El negocio de Defensa da aire a Indra

Indra dispara su cotización mientras las bolsas del mundo se desploman por el ataque de Rusia a Ucrania. Sus intereses en el negocio de Defensa y, sobre todo, los espectaculares resultados la hacen brillar en un contexto marcado por el belicismo

El negocio de Defensa y los espectaculares resultados cosechados por Indra han permitido a la compañía tecnológica española desmarcarse de las abultadas pérdidas con las que las bolsas de todo el mundo reciben el inicio de la guerra entre Rusia y Ucrania, este jueves.

Mientras el IBEX 35 cedía más de un cuatro por ciento de su valor, Indra se disparaba más de un diez por ciento, una hora antes de que terminase la sesión.

Se trata de un comportamiento que llamaba la atención de los operadores, especialmente si se tiene en cuenta que la compañía tecnológica española se dejó el miércoles un 9 por ciento de su valor en bolsa, ante el incremento de la injerencia de Gobierno en la compañía.

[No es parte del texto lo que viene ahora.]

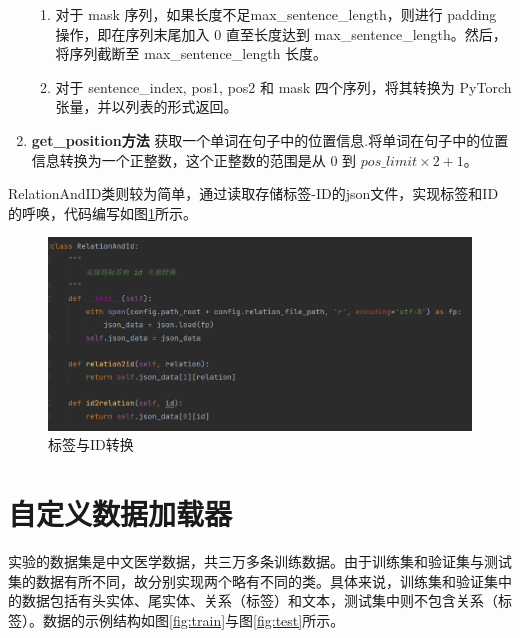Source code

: \documentclass{report}
\begin{document}
\begin{enumerate}
\begin{enumerate}
			\item 对于 mask 序列，如果长度不足max\_sentence\_length，则进行 padding 操作，即在序列末尾加入 0 直至长度达到 max\_sentence\_length。然后，将序列截断至 max\_sentence\_length 长度。
			
			\item 对于 sentence\_index, pos1, pos2 和 mask 四个序列，将其转换为 PyTorch 张量，并以列表的形式返回。
		\end{enumerate}
		
		\item \textbf{get\_position方法} \quad 获取一个单词在句子中的位置信息.将单词在句子中的位置信息转换为一个正整数，这个正整数的范围是从 0 到 $pos\_limit \times 2 + 1$。
	\end{enumerate}
	
	RelationAndID类则较为简单，通过读取存储标签-ID的json文件，实现标签和ID的呼唤，代码编写如图\ref{fig:rai}所示。
	
	\begin{figure}[htbp]
		\centering
		\includegraphics[width=1.\textwidth]{fig/rai.png}
		\caption{标签与ID转换}
		\label{fig:rai}
	\end{figure}
	
	\section{自定义数据加载器}
	实验的数据集是中文医学数据，共三万多条训练数据。由于训练集和验证集与测试集的数据有所不同，故分别实现两个略有不同的类。具体来说，训练集和验证集中的数据包括有头实体、尾实体、关系（标签）和文本，测试集中则不包含关系（标签）。数据的示例结构如图\ref{fig:train}与图\ref{fig:test}所示。
	
\end{document}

La SEPI aumenta la presencia en Indra y asusta a los inversores

Pero vayamos paso por paso. El miércoles se conoció que el Gobierno incrementa su presencia en la compañía a través de la Sociedad Estatal de Participaciones Industriales (SEPI) desde el 18,75 por ciento hasta el 28 por ciento.

El mercado se tomó esta noticia a la tremenda porque supone un atentado a la independencia de la compañía y, especialmente, porque el Gobierno ha insistido en el pasado en que Indra compre ITP, una operación que los inversores opinan que destruiría valor.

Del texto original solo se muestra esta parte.